En ce qui concerne spécifiquement le 11 septembre, on peut évidemment comprendre que les Américains se sentent particulièrement concernés. Mais la mise en scène d'un rituel ou de marronniers journalistiques doit supporter les restrictions habituelles qui font douter de leur sincérité. On a appris à l'occasion de cet anniversaire que l'héroïsme des pompiers et des policiers, ou d'autres, n'avait pas été récompensé, puisqu'on les laisse mourir d'un cancer que les assurances pinaillent à reconnaître comme professionnel. On voit bien que les choses n'ont donc pas changé. Business as usual ! C'est ça l'Amérique !

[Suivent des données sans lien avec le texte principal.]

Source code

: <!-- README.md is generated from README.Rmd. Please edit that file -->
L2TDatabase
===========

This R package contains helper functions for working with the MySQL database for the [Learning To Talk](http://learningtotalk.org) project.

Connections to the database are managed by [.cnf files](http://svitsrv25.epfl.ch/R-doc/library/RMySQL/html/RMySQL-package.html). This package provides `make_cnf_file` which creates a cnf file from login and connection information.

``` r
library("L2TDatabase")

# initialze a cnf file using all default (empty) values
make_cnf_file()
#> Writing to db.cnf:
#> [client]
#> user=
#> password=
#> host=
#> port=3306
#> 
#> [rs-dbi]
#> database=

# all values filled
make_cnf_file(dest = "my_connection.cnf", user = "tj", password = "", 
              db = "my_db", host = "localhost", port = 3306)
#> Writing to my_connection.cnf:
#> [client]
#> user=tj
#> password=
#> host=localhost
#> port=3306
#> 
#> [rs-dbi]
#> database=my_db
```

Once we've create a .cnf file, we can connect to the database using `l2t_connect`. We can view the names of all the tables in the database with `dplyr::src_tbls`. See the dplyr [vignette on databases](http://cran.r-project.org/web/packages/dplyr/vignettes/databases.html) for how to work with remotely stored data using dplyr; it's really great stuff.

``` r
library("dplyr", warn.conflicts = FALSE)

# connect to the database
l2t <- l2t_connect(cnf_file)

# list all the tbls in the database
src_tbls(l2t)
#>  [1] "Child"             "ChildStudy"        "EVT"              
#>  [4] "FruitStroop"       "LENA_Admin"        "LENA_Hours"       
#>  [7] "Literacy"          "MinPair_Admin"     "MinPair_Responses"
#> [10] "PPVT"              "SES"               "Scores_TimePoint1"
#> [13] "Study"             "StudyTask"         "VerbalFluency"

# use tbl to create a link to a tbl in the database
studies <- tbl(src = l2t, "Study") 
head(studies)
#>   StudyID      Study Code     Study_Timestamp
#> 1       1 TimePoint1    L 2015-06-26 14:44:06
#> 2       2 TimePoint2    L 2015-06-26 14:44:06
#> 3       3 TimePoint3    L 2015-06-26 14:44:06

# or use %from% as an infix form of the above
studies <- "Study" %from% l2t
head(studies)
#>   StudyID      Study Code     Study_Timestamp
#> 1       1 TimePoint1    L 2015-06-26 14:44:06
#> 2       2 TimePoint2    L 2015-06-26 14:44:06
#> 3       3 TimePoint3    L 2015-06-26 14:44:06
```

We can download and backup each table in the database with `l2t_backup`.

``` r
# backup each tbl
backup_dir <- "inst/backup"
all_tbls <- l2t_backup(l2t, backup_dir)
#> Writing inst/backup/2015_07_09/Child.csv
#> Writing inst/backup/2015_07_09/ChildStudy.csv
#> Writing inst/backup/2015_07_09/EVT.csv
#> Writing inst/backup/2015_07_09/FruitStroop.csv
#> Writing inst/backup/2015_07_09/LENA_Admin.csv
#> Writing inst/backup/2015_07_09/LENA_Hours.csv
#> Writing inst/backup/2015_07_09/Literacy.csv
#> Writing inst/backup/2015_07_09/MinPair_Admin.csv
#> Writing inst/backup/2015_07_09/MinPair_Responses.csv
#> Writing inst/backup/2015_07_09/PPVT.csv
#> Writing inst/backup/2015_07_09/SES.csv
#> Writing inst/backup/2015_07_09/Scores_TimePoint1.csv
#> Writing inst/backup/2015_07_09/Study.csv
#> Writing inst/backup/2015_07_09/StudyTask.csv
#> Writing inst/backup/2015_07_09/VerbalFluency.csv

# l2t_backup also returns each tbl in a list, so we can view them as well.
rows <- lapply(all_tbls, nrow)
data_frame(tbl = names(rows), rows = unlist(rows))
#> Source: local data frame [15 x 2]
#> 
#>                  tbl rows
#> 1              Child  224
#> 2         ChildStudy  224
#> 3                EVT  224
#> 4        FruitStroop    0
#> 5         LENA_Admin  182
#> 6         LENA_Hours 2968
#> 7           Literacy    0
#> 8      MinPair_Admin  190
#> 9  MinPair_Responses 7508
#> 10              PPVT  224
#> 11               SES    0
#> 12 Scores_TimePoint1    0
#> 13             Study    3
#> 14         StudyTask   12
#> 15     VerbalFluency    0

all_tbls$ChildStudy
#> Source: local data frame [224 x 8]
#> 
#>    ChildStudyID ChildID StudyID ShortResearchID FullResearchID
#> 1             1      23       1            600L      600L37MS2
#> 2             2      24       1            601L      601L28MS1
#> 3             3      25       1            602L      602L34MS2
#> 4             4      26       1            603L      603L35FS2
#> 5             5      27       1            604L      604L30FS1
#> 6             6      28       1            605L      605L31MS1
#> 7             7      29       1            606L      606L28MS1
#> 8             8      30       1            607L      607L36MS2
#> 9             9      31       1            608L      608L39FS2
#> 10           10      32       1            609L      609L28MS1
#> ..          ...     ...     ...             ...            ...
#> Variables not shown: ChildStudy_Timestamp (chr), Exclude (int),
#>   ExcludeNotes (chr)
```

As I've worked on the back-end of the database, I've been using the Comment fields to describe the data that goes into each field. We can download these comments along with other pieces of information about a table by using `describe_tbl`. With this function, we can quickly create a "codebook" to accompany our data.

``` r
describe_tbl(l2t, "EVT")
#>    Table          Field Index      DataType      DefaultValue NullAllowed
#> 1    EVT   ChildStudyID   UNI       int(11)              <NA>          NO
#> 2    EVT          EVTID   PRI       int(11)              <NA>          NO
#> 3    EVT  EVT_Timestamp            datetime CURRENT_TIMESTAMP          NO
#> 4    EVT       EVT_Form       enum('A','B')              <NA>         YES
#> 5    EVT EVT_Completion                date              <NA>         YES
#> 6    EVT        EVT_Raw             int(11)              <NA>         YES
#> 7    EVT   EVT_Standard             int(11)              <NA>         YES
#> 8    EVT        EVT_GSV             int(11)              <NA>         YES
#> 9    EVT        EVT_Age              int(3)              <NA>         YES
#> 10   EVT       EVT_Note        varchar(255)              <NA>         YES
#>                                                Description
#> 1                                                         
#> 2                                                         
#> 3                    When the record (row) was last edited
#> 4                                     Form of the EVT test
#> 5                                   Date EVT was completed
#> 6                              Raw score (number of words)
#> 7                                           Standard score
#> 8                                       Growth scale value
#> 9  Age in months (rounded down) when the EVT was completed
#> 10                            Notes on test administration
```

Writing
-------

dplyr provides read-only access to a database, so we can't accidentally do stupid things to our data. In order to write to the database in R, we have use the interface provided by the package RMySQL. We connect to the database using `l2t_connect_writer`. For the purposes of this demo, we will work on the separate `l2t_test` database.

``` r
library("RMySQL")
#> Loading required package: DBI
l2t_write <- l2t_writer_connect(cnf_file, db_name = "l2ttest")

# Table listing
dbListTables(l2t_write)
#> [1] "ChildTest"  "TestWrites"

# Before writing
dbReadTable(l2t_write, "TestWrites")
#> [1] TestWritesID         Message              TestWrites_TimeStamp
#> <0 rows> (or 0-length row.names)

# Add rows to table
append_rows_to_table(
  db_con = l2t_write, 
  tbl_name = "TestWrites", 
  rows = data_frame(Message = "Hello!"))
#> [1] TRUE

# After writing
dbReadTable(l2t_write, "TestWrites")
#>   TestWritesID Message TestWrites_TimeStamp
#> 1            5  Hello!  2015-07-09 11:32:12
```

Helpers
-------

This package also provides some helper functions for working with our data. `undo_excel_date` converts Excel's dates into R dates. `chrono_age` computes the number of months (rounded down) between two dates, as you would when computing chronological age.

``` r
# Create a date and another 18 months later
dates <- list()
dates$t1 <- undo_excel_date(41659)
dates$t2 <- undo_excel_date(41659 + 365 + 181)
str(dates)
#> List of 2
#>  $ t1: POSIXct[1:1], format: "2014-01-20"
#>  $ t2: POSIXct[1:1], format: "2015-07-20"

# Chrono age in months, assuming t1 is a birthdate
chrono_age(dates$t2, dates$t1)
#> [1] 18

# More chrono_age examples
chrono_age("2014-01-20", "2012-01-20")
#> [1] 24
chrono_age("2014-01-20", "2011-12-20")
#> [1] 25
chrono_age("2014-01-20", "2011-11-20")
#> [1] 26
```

Le nombrilisme américain est aussi un peu douteux. Le 11 septembre nous est montré comme le top dans la course au buzz contre les autres catastrophes. Alors que c'est rien que de la récup. La performance est quand même celle de Ben Laden ! On dirait vraiment que les Américains sont fiers d'être touchés par un malheur et par le nombre de victimes. C'est effectivement dramatique pour les victimes et les familles. Il y aurait pu en avoir plus encore et les New-yorkais ont eu de la chance dans leur malheur. Mais 2 973 victimes ne sont pas la plus grande catastrophe de tous les temps. On se souvient qu'il y en a eu une centaine de mille dans le tsunami philippin.

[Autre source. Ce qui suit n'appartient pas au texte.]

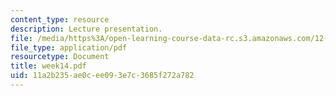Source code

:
 ```yaml
---
content_type: resource
description: Lecture presentation.
file: /media/https%3A/open-learning-course-data-rc.s3.amazonaws.com/12-163-surface-processes-and-landscape-evolution-fall-2004/11a2b235ae0cee093e7c3685f272a782_week14.pdf
file_type: application/pdf
resourcetype: Document
title: week14.pdf
uid: 11a2b235-ae0c-ee09-3e7c-3685f272a782
---
```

De plus, le 11 septembre est un acte de guerre. Or, on le sait, à la suite du 11 septembre, l'Amérique a déclenché une guerre contre l'Irak, sur la base d'un mensonge à propos d'armes de destruction massive, qui a fait de cent mille à un million de morts selon les estimations. Cela fait l'équivalent de 100 000 à 1 million/2 973 = 30 à 300 fois le 11 septembre pour une population irakienne de 31 millions d'habitants. Si on la rapporte à la population des États-Unis dix fois plus peuplés, on obtient un total de 30/300 x 10 = 300/3 000 fois plus. Cela revient à un 11 septembre par jour pendant pendant un à dix ans selon les estimations précédentes. On peut fêter ce genre d'anniversaire tous les jours.

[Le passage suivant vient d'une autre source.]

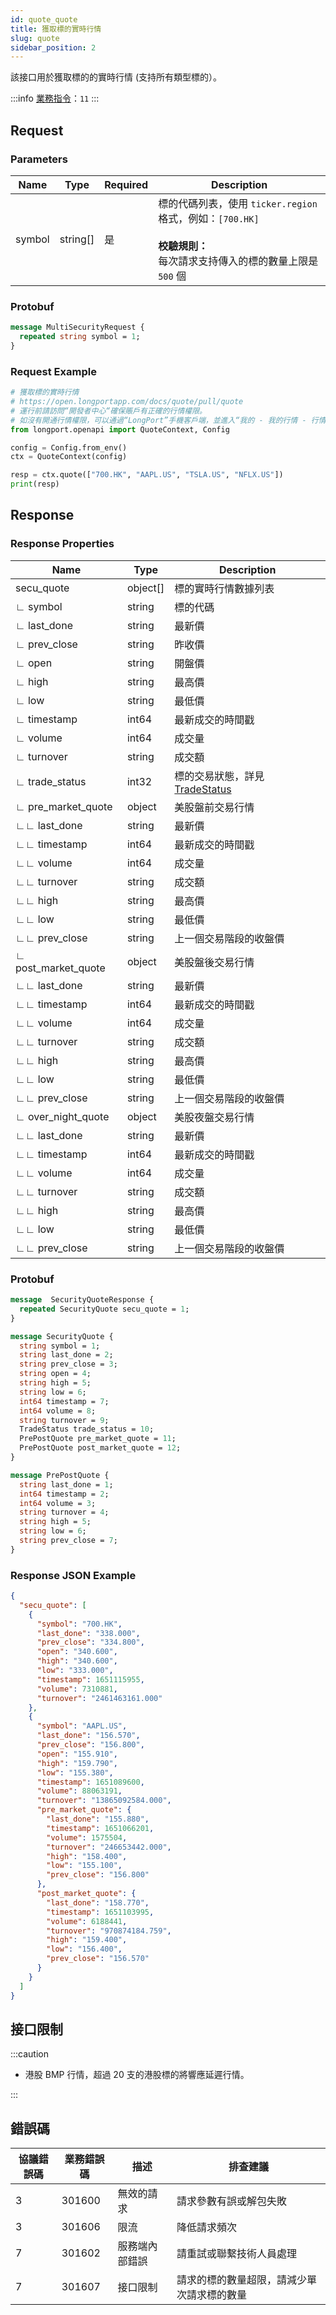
 ```yaml
---
id: quote_quote
title: 獲取標的實時行情
slug: quote
sidebar_position: 2
---
```


該接口用於獲取標的的實時行情 (支持所有類型標的）。

<SDKLinks module="quote" klass="QuoteContext" method="quote" />

:::info
[業務指令](../../socket/biz-command)：`11`
:::

## Request

### Parameters

| Name   | Type     | Required | Description                                                                                                                         |
| ------ | -------- | -------- | ----------------------------------------------------------------------------------------------------------------------------------- |
| symbol | string[] | 是       | 標的代碼列表，使用 `ticker.region` 格式，例如：`[700.HK]` <br /><br />**校驗規則：**<br />每次請求支持傳入的標的數量上限是 `500` 個 |

### Protobuf

```protobuf
message MultiSecurityRequest {
  repeated string symbol = 1;
}
```

### Request Example

```python
# 獲取標的實時行情
# https://open.longportapp.com/docs/quote/pull/quote
# 運行前請訪問“開發者中心“確保賬戶有正確的行情權限。
# 如沒有開通行情權限，可以通過“LongPort”手機客戶端，並進入“我的 - 我的行情 - 行情商城”購買開通行情權限。
from longport.openapi import QuoteContext, Config

config = Config.from_env()
ctx = QuoteContext(config)

resp = ctx.quote(["700.HK", "AAPL.US", "TSLA.US", "NFLX.US"])
print(resp)
```

## Response

### Response Properties

| Name                | Type     | Description                                                         |
| ------------------- | -------- | ------------------------------------------------------------------- |
| secu_quote          | object[] | 標的實時行情數據列表                                                |
| ∟ symbol            | string   | 標的代碼                                                            |
| ∟ last_done         | string   | 最新價                                                              |
| ∟ prev_close        | string   | 昨收價                                                              |
| ∟ open              | string   | 開盤價                                                              |
| ∟ high              | string   | 最高價                                                              |
| ∟ low               | string   | 最低價                                                              |
| ∟ timestamp         | int64    | 最新成交的時間戳                                                    |
| ∟ volume            | int64    | 成交量                                                              |
| ∟ turnover          | string   | 成交額                                                              |
| ∟ trade_status      | int32    | 標的交易狀態，詳見 [TradeStatus](../objects#tradestatus---交易狀態) |
| ∟ pre_market_quote  | object   | 美股盤前交易行情                                                    |
| ∟∟ last_done        | string   | 最新價                                                              |
| ∟∟ timestamp        | int64    | 最新成交的時間戳                                                    |
| ∟∟ volume           | int64    | 成交量                                                              |
| ∟∟ turnover         | string   | 成交額                                                              |
| ∟∟ high             | string   | 最高價                                                              |
| ∟∟ low              | string   | 最低價                                                              |
| ∟∟ prev_close       | string   | 上一個交易階段的收盤價                                              |
| ∟ post_market_quote | object   | 美股盤後交易行情                                                    |
| ∟∟ last_done        | string   | 最新價                                                              |
| ∟∟ timestamp        | int64    | 最新成交的時間戳                                                    |
| ∟∟ volume           | int64    | 成交量                                                              |
| ∟∟ turnover         | string   | 成交額                                                              |
| ∟∟ high             | string   | 最高價                                                              |
| ∟∟ low              | string   | 最低價                                                              |
| ∟∟ prev_close       | string   | 上一個交易階段的收盤價                                              |
| ∟ over_night_quote  | object   | 美股夜盤交易行情                                                    |
| ∟∟ last_done        | string   | 最新價                                                              |
| ∟∟ timestamp        | int64    | 最新成交的時間戳                                                    |
| ∟∟ volume           | int64    | 成交量                                                              |
| ∟∟ turnover         | string   | 成交額                                                              |
| ∟∟ high             | string   | 最高價                                                              |
| ∟∟ low              | string   | 最低價                                                              |
| ∟∟ prev_close       | string   | 上一個交易階段的收盤價                                              |

### Protobuf

```protobuf
message  SecurityQuoteResponse {
  repeated SecurityQuote secu_quote = 1;
}

message SecurityQuote {
  string symbol = 1;
  string last_done = 2;
  string prev_close = 3;
  string open = 4;
  string high = 5;
  string low = 6;
  int64 timestamp = 7;
  int64 volume = 8;
  string turnover = 9;
  TradeStatus trade_status = 10;
  PrePostQuote pre_market_quote = 11;
  PrePostQuote post_market_quote = 12;
}

message PrePostQuote {
  string last_done = 1;
  int64 timestamp = 2;
  int64 volume = 3;
  string turnover = 4;
  string high = 5;
  string low = 6;
  string prev_close = 7;
}
```

### Response JSON Example

```json
{
  "secu_quote": [
    {
      "symbol": "700.HK",
      "last_done": "338.000",
      "prev_close": "334.800",
      "open": "340.600",
      "high": "340.600",
      "low": "333.000",
      "timestamp": 1651115955,
      "volume": 7310881,
      "turnover": "2461463161.000"
    },
    {
      "symbol": "AAPL.US",
      "last_done": "156.570",
      "prev_close": "156.800",
      "open": "155.910",
      "high": "159.790",
      "low": "155.380",
      "timestamp": 1651089600,
      "volume": 88063191,
      "turnover": "13865092584.000",
      "pre_market_quote": {
        "last_done": "155.880",
        "timestamp": 1651066201,
        "volume": 1575504,
        "turnover": "246653442.000",
        "high": "158.400",
        "low": "155.100",
        "prev_close": "156.800"
      },
      "post_market_quote": {
        "last_done": "158.770",
        "timestamp": 1651103995,
        "volume": 6188441,
        "turnover": "970874184.759",
        "high": "159.400",
        "low": "156.400",
        "prev_close": "156.570"
      }
    }
  ]
}
```

## 接口限制

:::caution

- 港股 BMP 行情，超過 20 支的港股標的將響應延遲行情。

:::

## 錯誤碼

| 協議錯誤碼 | 業務錯誤碼 | 描述           | 排查建議                                   |
| ---------- | ---------- | -------------- | ------------------------------------------ |
| 3          | 301600     | 無效的請求     | 請求參數有誤或解包失敗                     |
| 3          | 301606     | 限流           | 降低請求頻次                               |
| 7          | 301602     | 服務端內部錯誤 | 請重試或聯繫技術人員處理                   |
| 7          | 301607     | 接口限制       | 請求的標的數量超限，請減少單次請求標的數量 |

Notre destin de téléspectateurs exige de savoir décoder les images, comme le disent souvent les profs de lettres qui en sont généralement incapables, Que nous dit cette mise en scène médiatique du 11 septembre ? J'ai déjà remarqué, dans l'affaire de la répression de Sétif en 1945, qu'on connaissait le nombre exact de victimes françaises « de souche » et qu'on discutait encore du nombre de morts algériens, alors qu'ils étaient pourtant eux aussi sous administration française. La triste réalité est qu'on considère que certains peuples n'ont pas la même valeur que les Occidentaux. On se demande parfois comment les gens des époques anciennes vivaient les différences de castes, nobles/roturiers, libres/esclaves. Ce n'est pas la peine de se le demander. Il suffit de constater que c'est exactement la situation actuelle.